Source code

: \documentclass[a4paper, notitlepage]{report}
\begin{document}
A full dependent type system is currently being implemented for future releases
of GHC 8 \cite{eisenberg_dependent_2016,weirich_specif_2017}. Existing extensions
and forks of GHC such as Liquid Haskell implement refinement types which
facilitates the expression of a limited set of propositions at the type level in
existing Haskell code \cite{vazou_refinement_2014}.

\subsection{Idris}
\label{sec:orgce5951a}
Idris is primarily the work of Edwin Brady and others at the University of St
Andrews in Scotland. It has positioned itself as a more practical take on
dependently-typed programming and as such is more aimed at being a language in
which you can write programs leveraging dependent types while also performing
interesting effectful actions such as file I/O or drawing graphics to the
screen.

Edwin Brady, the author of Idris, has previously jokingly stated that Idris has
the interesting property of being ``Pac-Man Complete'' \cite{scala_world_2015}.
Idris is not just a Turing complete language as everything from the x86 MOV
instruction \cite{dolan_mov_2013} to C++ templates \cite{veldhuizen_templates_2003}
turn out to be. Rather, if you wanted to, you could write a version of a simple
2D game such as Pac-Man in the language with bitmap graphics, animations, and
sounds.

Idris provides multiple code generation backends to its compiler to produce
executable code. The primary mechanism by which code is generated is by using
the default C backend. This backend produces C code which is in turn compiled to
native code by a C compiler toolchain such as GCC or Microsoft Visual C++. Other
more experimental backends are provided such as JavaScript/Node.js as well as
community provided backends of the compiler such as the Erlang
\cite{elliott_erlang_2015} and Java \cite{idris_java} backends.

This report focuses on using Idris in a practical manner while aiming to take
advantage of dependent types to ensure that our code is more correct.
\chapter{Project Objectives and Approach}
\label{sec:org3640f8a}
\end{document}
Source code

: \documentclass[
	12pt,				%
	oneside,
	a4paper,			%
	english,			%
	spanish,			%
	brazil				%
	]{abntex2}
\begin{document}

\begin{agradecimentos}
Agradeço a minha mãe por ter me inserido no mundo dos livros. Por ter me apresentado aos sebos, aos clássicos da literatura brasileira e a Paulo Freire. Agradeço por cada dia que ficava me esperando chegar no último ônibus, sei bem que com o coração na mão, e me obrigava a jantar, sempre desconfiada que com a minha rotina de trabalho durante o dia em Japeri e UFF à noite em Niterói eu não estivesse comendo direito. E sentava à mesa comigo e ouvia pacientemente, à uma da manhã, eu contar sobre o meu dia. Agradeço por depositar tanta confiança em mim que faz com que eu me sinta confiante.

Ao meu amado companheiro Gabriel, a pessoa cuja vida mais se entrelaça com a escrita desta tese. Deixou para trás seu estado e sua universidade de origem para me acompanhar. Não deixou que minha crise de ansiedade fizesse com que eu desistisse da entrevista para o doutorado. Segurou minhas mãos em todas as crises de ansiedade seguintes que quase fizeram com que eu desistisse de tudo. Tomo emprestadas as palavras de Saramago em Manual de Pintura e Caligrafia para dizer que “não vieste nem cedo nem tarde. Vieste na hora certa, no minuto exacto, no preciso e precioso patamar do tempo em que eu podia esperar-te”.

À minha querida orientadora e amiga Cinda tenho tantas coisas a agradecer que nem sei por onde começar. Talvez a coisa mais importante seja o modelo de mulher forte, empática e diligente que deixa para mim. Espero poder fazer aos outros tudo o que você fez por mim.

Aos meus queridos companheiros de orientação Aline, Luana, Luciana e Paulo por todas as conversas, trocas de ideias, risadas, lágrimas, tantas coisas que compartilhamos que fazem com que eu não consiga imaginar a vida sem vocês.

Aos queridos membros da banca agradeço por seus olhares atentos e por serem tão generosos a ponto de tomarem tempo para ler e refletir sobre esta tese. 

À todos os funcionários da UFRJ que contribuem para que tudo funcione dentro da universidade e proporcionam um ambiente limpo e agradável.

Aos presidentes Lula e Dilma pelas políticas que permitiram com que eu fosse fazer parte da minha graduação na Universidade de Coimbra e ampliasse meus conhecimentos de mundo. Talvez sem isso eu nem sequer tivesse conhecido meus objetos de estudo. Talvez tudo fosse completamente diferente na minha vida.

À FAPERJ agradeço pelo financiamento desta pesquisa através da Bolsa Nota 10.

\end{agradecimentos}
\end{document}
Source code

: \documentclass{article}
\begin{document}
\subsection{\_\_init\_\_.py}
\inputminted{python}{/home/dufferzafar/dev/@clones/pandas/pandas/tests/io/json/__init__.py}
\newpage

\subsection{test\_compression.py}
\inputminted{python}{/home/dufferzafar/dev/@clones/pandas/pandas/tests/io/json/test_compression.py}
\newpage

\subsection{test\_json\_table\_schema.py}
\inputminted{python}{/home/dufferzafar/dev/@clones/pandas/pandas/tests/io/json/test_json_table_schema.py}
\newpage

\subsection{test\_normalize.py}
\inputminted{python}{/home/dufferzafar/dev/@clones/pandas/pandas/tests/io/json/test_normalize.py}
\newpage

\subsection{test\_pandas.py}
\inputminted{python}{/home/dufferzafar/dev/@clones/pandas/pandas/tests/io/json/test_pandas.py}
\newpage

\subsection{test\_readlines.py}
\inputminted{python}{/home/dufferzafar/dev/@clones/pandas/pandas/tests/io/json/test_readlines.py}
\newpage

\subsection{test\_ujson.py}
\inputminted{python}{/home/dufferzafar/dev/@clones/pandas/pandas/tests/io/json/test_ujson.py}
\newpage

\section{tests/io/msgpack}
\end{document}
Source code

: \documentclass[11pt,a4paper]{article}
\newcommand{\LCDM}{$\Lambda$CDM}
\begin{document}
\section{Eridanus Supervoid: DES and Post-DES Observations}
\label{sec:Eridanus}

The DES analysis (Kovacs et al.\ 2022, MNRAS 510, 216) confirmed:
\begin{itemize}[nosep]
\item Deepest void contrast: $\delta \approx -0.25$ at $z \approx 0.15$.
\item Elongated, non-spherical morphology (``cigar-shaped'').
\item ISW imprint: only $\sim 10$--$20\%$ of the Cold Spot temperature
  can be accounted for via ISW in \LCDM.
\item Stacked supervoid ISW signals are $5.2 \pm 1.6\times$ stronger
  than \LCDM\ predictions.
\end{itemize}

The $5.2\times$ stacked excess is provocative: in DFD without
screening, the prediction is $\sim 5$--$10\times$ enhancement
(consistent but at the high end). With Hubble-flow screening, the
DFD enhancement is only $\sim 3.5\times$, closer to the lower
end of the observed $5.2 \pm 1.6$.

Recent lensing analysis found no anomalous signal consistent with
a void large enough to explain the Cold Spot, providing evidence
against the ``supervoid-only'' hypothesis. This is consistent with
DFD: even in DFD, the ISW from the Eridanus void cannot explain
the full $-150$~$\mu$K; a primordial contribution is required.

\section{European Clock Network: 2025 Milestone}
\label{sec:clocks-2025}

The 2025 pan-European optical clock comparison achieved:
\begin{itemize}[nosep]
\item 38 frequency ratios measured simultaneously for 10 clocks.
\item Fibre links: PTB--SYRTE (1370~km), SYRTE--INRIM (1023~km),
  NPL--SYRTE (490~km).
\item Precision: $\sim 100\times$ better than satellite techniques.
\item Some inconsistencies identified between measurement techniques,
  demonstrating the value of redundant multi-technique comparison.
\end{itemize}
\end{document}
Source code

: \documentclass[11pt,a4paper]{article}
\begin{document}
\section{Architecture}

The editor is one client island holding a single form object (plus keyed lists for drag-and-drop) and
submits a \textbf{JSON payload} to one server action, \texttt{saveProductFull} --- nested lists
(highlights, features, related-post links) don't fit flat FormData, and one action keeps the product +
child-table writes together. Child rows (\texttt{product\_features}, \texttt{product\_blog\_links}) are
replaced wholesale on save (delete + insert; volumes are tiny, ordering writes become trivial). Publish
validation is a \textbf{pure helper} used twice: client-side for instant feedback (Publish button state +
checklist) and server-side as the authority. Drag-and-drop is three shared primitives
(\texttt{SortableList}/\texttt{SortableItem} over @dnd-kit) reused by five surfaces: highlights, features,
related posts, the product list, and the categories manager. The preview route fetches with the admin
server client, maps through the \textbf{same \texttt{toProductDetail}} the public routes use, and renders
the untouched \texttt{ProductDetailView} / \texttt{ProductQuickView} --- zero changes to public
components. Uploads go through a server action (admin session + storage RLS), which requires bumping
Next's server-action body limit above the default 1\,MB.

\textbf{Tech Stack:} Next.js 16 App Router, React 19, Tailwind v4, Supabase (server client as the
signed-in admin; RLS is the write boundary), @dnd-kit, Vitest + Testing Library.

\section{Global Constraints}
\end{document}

—————

The line with "components. Uploads go", plus every line after it through the end of the listing, needs to be repeated exactly; nothing else belongs in the reply.

components. Uploads go through a server action (admin session + storage RLS), which requires bumping
Next's server-action body limit above the default 1\,MB.

\textbf{Tech Stack:} Next.js 16 App Router, React 19, Tailwind v4, Supabase (server client as the
signed-in admin; RLS is the write boundary), @dnd-kit, Vitest + Testing Library.

\section{Global Constraints}
\end{document}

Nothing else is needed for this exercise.